[[ EXTRACTED MATERIAL open ]]

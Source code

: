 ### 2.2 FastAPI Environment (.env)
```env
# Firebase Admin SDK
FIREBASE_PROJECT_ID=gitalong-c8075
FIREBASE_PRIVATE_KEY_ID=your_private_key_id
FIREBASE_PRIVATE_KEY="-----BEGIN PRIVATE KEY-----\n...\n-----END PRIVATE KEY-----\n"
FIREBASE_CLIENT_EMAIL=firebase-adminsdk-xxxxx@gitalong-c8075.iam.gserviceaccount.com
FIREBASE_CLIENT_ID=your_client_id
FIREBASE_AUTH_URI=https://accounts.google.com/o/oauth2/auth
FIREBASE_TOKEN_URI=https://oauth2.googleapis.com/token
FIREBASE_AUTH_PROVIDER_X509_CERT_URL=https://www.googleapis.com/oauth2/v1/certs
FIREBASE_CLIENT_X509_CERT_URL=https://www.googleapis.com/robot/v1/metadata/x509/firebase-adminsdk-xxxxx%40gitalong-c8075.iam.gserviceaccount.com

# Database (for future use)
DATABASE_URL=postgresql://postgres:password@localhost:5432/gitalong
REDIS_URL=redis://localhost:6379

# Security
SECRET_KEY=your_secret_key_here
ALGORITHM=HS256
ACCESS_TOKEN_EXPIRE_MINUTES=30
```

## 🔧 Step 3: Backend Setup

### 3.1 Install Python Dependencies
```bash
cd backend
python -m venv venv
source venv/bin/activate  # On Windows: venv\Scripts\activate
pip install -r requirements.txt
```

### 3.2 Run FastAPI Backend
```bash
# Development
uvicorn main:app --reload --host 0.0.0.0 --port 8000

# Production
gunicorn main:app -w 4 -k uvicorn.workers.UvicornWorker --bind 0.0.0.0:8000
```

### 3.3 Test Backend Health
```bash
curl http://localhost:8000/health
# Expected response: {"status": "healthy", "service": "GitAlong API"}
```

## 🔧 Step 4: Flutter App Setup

[[ EXTRACTED MATERIAL closed ]]

Only the data above, repeated exactly, should make up the reply.

Source code

: ### 2.2 FastAPI Environment (.env)
```env
# Firebase Admin SDK
FIREBASE_PROJECT_ID=gitalong-c8075
FIREBASE_PRIVATE_KEY_ID=your_private_key_id
FIREBASE_PRIVATE_KEY="-----BEGIN PRIVATE KEY-----\n...\n-----END PRIVATE KEY-----\n"
FIREBASE_CLIENT_EMAIL=firebase-adminsdk-xxxxx@gitalong-c8075.iam.gserviceaccount.com
FIREBASE_CLIENT_ID=your_client_id
FIREBASE_AUTH_URI=https://accounts.google.com/o/oauth2/auth
FIREBASE_TOKEN_URI=https://oauth2.googleapis.com/token
FIREBASE_AUTH_PROVIDER_X509_CERT_URL=https://www.googleapis.com/oauth2/v1/certs
FIREBASE_CLIENT_X509_CERT_URL=https://www.googleapis.com/robot/v1/metadata/x509/firebase-adminsdk-xxxxx%40gitalong-c8075.iam.gserviceaccount.com

# Database (for future use)
DATABASE_URL=postgresql://postgres:password@localhost:5432/gitalong
REDIS_URL=redis://localhost:6379

# Security
SECRET_KEY=your_secret_key_here
ALGORITHM=HS256
ACCESS_TOKEN_EXPIRE_MINUTES=30
```

## 🔧 Step 3: Backend Setup

### 3.1 Install Python Dependencies
```bash
cd backend
python -m venv venv
source venv/bin/activate  # On Windows: venv\Scripts\activate
pip install -r requirements.txt
```

### 3.2 Run FastAPI Backend
```bash
# Development
uvicorn main:app --reload --host 0.0.0.0 --port 8000

# Production
gunicorn main:app -w 4 -k uvicorn.workers.UvicornWorker --bind 0.0.0.0:8000
```

### 3.3 Test Backend Health
```bash
curl http://localhost:8000/health
# Expected response: {"status": "healthy", "service": "GitAlong API"}
```

## 🔧 Step 4: Flutter App Setup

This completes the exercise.